Characterization of the autochthonous transgenic adenocarcinoma of the mouse prostate (TRAMP) as a model to study effects of castration therapy

BACKGROUND. In order to learn more about short- and long-term effects of castration therapy, relevant model systems for prostate cancer are required. In this study, we examined whether the transgenic adenocarcinoma of the mouse prostate (TRAMP) tumor response to castration in C57BL/6 mice mimics that seen in patients. METHODS. Transgenic animals were examined before and 3 days after castration, at the ages of 17, 24, and 36 weeks. Moreover, 24-weeks old animals were castrated and followed for 6 months.
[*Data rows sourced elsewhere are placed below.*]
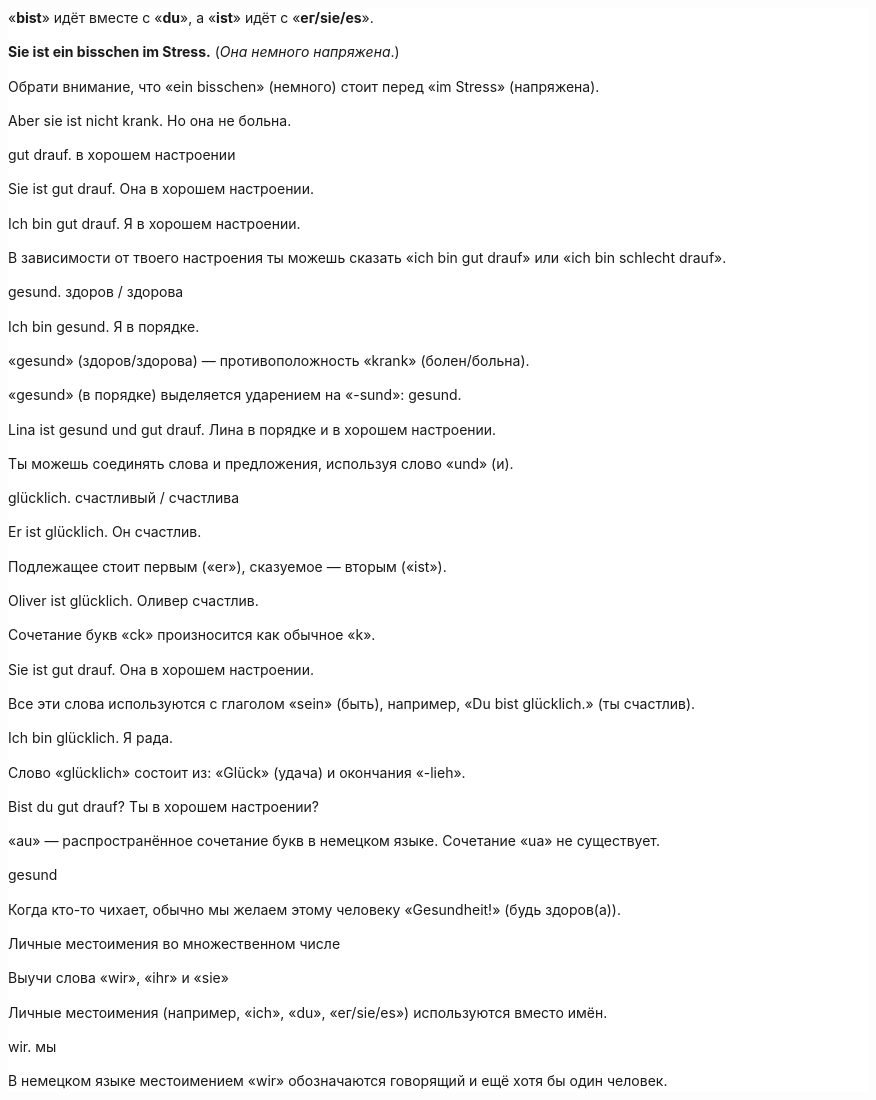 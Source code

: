 «**bist**» идёт вместе с «**du**», а «**ist**» идёт с «**ег/sie/es**».

**Sie ist ein bisschen im Stress.** (_Она немного напряжена_.)

Обрати внимание, что «ein bisschen» (немного) стоит перед «im Stress» (напряжена).

Aber sie ist nicht krank. Но она не больна.

gut drauf. в хорошем настроении

Sie ist gut drauf. Она в хорошем настроении.

Ich bin gut drauf. Я в хорошем настроении.

В зависимости от твоего настроения ты можешь сказать «ich bin gut drauf» или «ich bin schlecht drauf».

gesund. здоров / здорова

Ich bin gesund. Я в порядке.

«gesund» (здоров/здорова) — противоположность «krank» (болен/больна).

«gesund» (в порядке) выделяется ударением на «-sund»: gesund.

Lina ist gesund und gut drauf. Лина в порядке и в хорошем настроении.

Ты можешь соединять слова и предложения, используя слово «und» (и).

glücklich. счастливый / счастлива

Er ist glücklich. Он счастлив.

Подлежащее стоит первым («er»), сказуемое — вторым («ist»).

Oliver ist glücklich. Оливер счастлив.

Сочетание букв «ck» произносится как обычное «k».

Sie ist gut drauf. Она в хорошем настроении.

Все эти слова используются с глаголом «sein» (быть), например, «Du bist glücklich.» (ты счастлив).

Ich bin glücklich. Я рада.

Слово «glücklich» состоит из: «Glück» (удача) и окончания «-lieh».

Bist du gut drauf? Ты в хорошем настроении?

«аu» — распространённое сочетание букв в немецком языке. Сочетание «uа» не существует.

gesund

Когда кто-то чихает, обычно мы желаем этому человеку «Gesundheit!» (будь здоров(а)).

Личные местоимения во множественном числе

Выучи слова «wir», «ihr» и «sie»

Личные местоимения (например, «ich», «du», «ег/sіе/еs») используются вместо имён.

wir. мы

В немецком языке местоимением «wir» обозначаются говорящий и ещё хотя бы один человек.
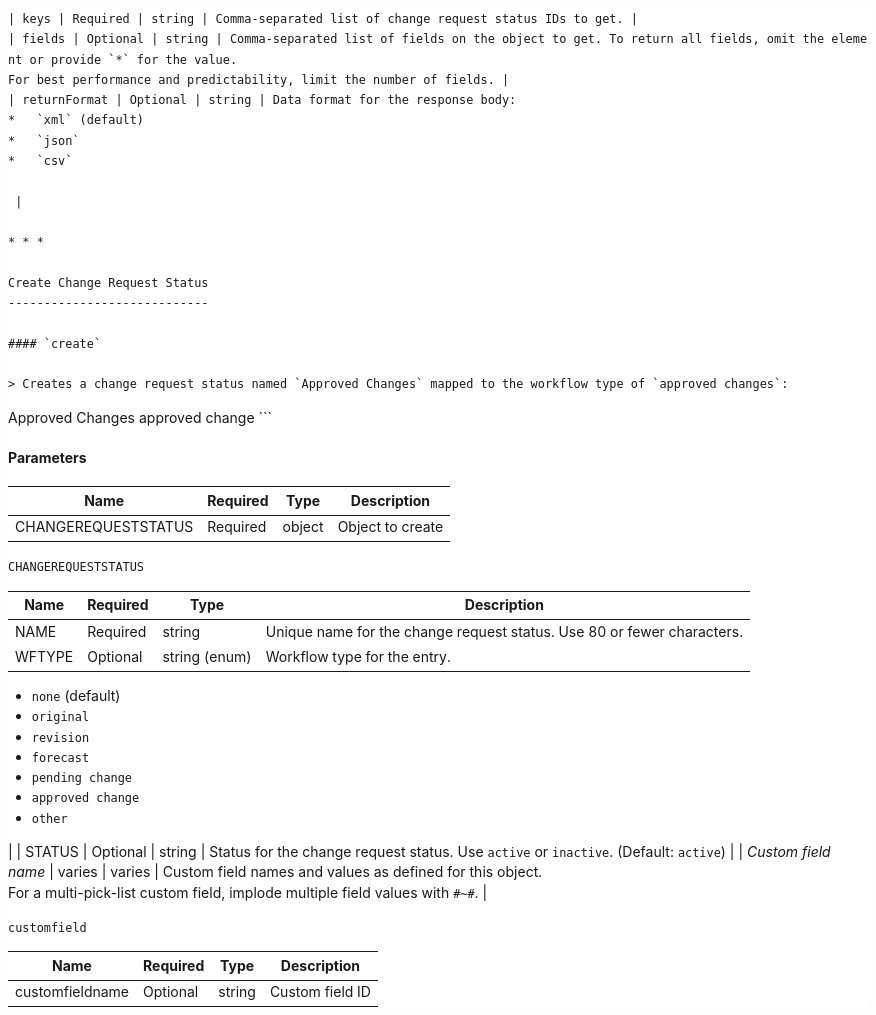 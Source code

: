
 ```
| keys | Required | string | Comma-separated list of change request status IDs to get. |
| fields | Optional | string | Comma-separated list of fields on the object to get. To return all fields, omit the element or provide `*` for the value.  
For best performance and predictability, limit the number of fields. |
| returnFormat | Optional | string | Data format for the response body:
*   `xml` (default)
*   `json`
*   `csv`

 |

* * *

Create Change Request Status
----------------------------

#### `create`

> Creates a change request status named `Approved Changes` mapped to the workflow type of `approved changes`:

```
<create>
    <CHANGEREQUESTSTATUS>
        <NAME>Approved Changes</NAME>
        <WFTYPE>approved change</WFTYPE>
    </CHANGEREQUESTSTATUS>
</create>
```

#### Parameters

| Name | Required | Type | Description |
| --- | --- | --- | --- |
| CHANGEREQUESTSTATUS | Required | object | Object to create |

`CHANGEREQUESTSTATUS`

| Name | Required | Type | Description |
| --- | --- | --- | --- |
| NAME | Required | string | Unique name for the change request status. Use 80 or fewer characters. |
| WFTYPE | Optional | string (enum) | Workflow type for the entry.
*   `none` (default)
*   `original`
*   `revision`
*   `forecast`
*   `pending change`
*   `approved change`
*   `other`

 |
| STATUS | Optional | string | Status for the change request status. Use `active` or `inactive`. (Default: `active`) |
| _Custom field name_ | varies | varies | Custom field names and values as defined for this object.  
For a multi-pick-list custom field, implode multiple field values with `#~#`. |

`customfield`

| Name | Required | Type | Description |
| --- | --- | --- | --- |
| customfieldname | Optional | string | Custom field ID |
``` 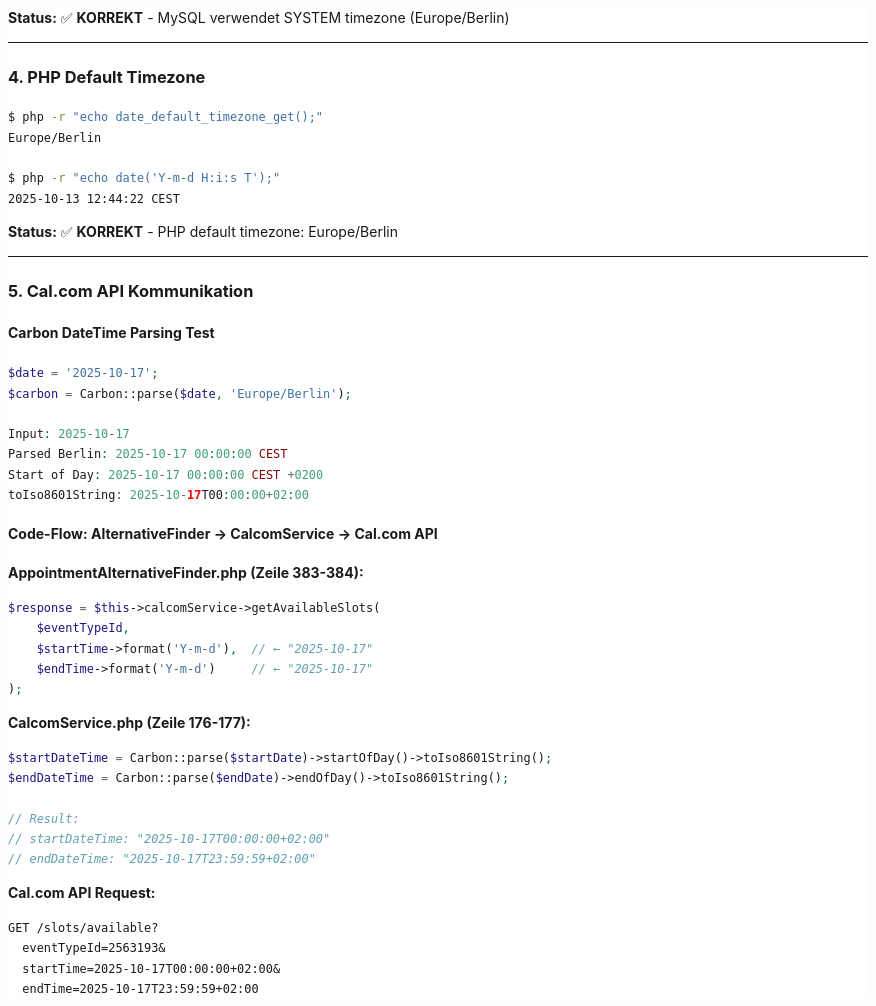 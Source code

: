 **Status:** ✅ **KORREKT** - MySQL verwendet SYSTEM timezone (Europe/Berlin)

---

### 4. PHP Default Timezone
```bash
$ php -r "echo date_default_timezone_get();"
Europe/Berlin

$ php -r "echo date('Y-m-d H:i:s T');"
2025-10-13 12:44:22 CEST
```
**Status:** ✅ **KORREKT** - PHP default timezone: Europe/Berlin

---

### 5. Cal.com API Kommunikation

#### Carbon DateTime Parsing Test
```php
$date = '2025-10-17';
$carbon = Carbon::parse($date, 'Europe/Berlin');

Input: 2025-10-17
Parsed Berlin: 2025-10-17 00:00:00 CEST
Start of Day: 2025-10-17 00:00:00 CEST +0200
toIso8601String: 2025-10-17T00:00:00+02:00
```

#### Code-Flow: AlternativeFinder → CalcomService → Cal.com API

**AppointmentAlternativeFinder.php (Zeile 383-384):**
```php
$response = $this->calcomService->getAvailableSlots(
    $eventTypeId,
    $startTime->format('Y-m-d'),  // ← "2025-10-17"
    $endTime->format('Y-m-d')     // ← "2025-10-17"
);
```

**CalcomService.php (Zeile 176-177):**
```php
$startDateTime = Carbon::parse($startDate)->startOfDay()->toIso8601String();
$endDateTime = Carbon::parse($endDate)->endOfDay()->toIso8601String();

// Result:
// startDateTime: "2025-10-17T00:00:00+02:00"
// endDateTime: "2025-10-17T23:59:59+02:00"
```

**Cal.com API Request:**
```
GET /slots/available?
  eventTypeId=2563193&
  startTime=2025-10-17T00:00:00+02:00&
  endTime=2025-10-17T23:59:59+02:00
```
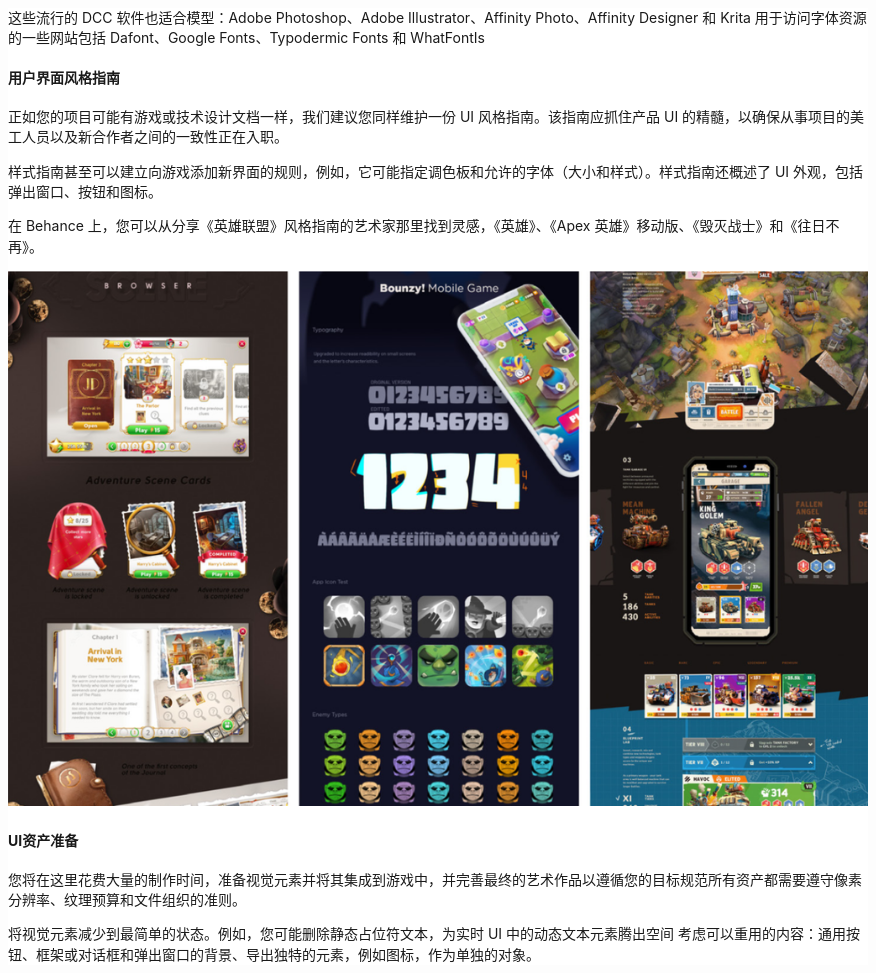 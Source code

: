 这些流行的 DCC 软件也适合模型：Adobe Photoshop、Adobe Illustrator、Affinity Photo、Affinity Designer 和 Krita 用于访问字体资源的一些网站包括 Dafont、Google Fonts、Typodermic Fonts 和 WhatFontIs

#### 用户界面风格指南

正如您的项目可能有游戏或技术设计文档一样，我们建议您同样维护一份 UI 风格指南。该指南应抓住产品 UI 的精髓，以确保从事项目的美工人员以及新合作者之间的一致性正在入职。

样式指南甚至可以建立向游戏添加新界面的规则，例如，它可能指定调色板和允许的字体（大小和样式）。样式指南还概述了 UI 外观，包括弹出窗口、按钮和图标。

在 Behance 上，您可以从分享《英雄联盟》风格指南的艺术家那里找到灵感，《英雄》、《Apex 英雄》移动版、《毁灭战士》和《往日不再》。

![Behance 上的更多 UI 风格指南示例来自 June’s Journey，Bounzy！移动和主战坦克](img/2024-04-18-User-Interface-Design-and-Implementation-in-Unity/image-20240418165113853.png)

#### UI资产准备

您将在这里花费大量的制作时间，准备视觉元素并将其集成到游戏中，并完善最终的艺术作品以遵循您的目标规范所有资产都需要遵守像素分辨率、纹理预算和文件组织的准则。

将视觉元素减少到最简单的状态。例如，您可能删除静态占位符文本，为实时 UI 中的动态文本元素腾出空间 考虑可以重用的内容：通用按钮、框架或对话框和弹出窗口的背景、导出独特的元素，例如图标，作为单独的对象。
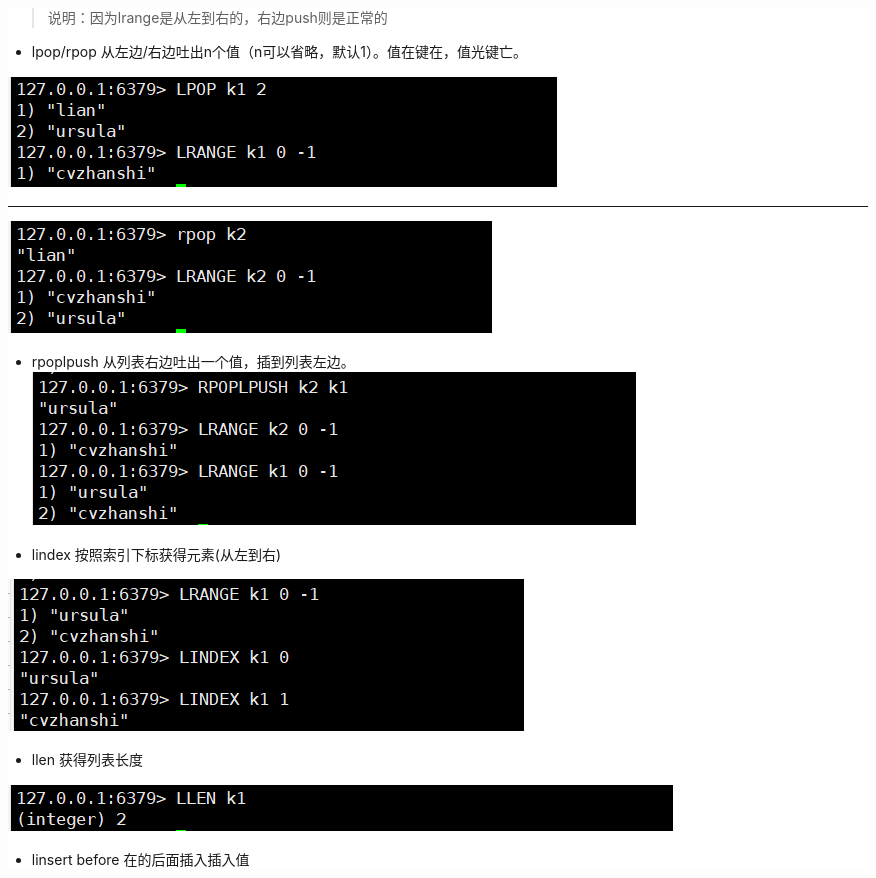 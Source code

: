 > 说明：因为lrange是从左到右的，右边push则是正常的

- lpop/rpop <key><n>从左边/右边吐出n个值（n可以省略，默认1）。值在键在，值光键亡。

![1627031957170](Redis6.assets/1627031957170.png)

-----

![1627032024153](Redis6.assets/1627032024153.png)

- rpoplpush <key1><key2>  从<key1>列表右边吐出一个值，插到<key2>列表左边。![1627032124070](Redis6.assets/1627032124070.png)

- lindex <key><index>   按照索引下标获得元素(从左到右)

![1627032167129](Redis6.assets/1627032167129.png)

- llen <key>获得列表长度  

![1627032193367](Redis6.assets/1627032193367.png)

- linsert <key> before <value><newvalue>    在<value>的后面插入<newvalue>插入值
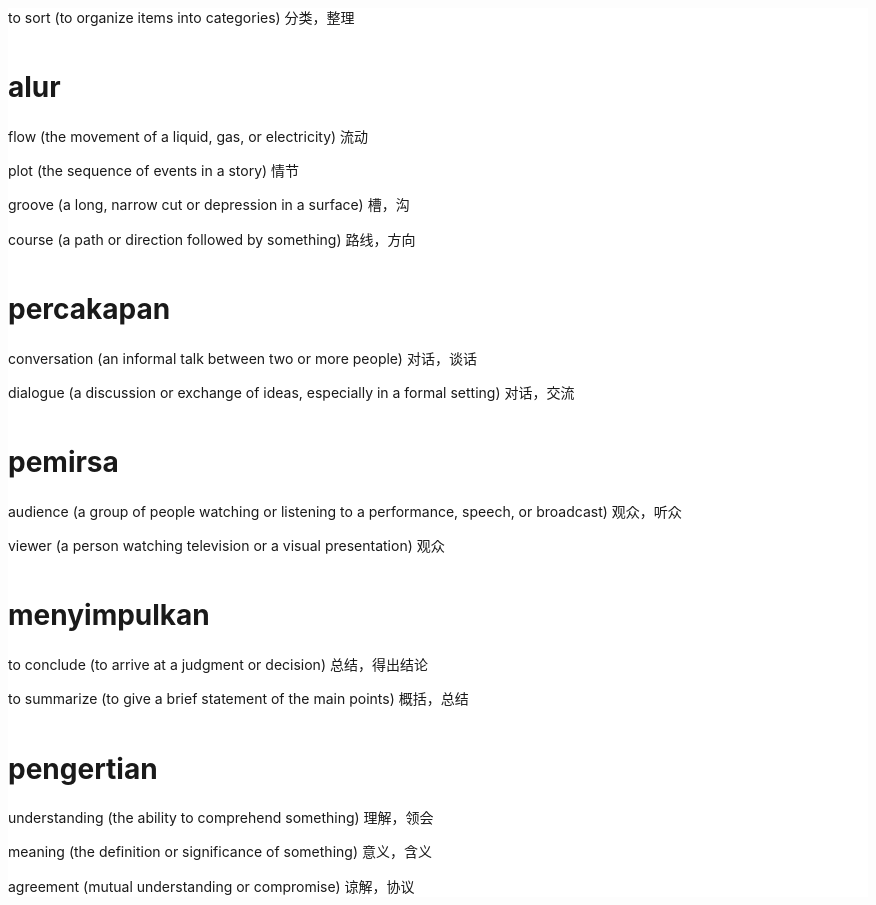 to sort (to organize items into categories)
分类，整理

# alur

flow (the movement of a liquid, gas, or electricity)
流动

plot (the sequence of events in a story)
情节

groove (a long, narrow cut or depression in a surface)
槽，沟

course (a path or direction followed by something)
路线，方向

# percakapan

conversation (an informal talk between two or more people)
对话，谈话

dialogue (a discussion or exchange of ideas, especially in a formal setting)
对话，交流

# pemirsa

audience (a group of people watching or listening to a performance, speech, or broadcast)
观众，听众

viewer (a person watching television or a visual presentation)
观众

# menyimpulkan

to conclude (to arrive at a judgment or decision)
总结，得出结论

to summarize (to give a brief statement of the main points)
概括，总结

# pengertian

understanding (the ability to comprehend something)
理解，领会

meaning (the definition or significance of something)
意义，含义

agreement (mutual understanding or compromise)
谅解，协议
Immunohistochemistry (IHC) and stereology were used to evaluate epithelial cell proliferation and death, blood vessel volume, androgen receptor (AR) expression, and transgenic expression of SV40 large T. RESULTS. Cancer developed preferentially in the dorso-lateral prostate lobe. Tumor burden and incidence of metastases increased with age. The majority of tumors were well differentiated, while poorly differentiated, large tumors and macroscopic metastases developed in 8% of the animals. Well and moderately differentiated tumors responded to castration with cessation of proliferation and induction of apoptosis. Poorly differentiated tumors and metastases did not respond. Castration prevented local tumor growth for at least 6 months in 82% of the cases. Although, 45% of the treated animals developed wide-spread metastatic disease suggesting that castration may enhance growth of distant metastases. CONCLUSIONS. The C57B1/6 TRAMP tumor in several ways mimics how prostate cancer in patients responds to castration both in the short and long term, but some differences may also exist. This model can preferably be used to elucidate how this treatment works, and to test how it can be improved by additional therapies. (C) 2004 Wiley-Liss, Inc.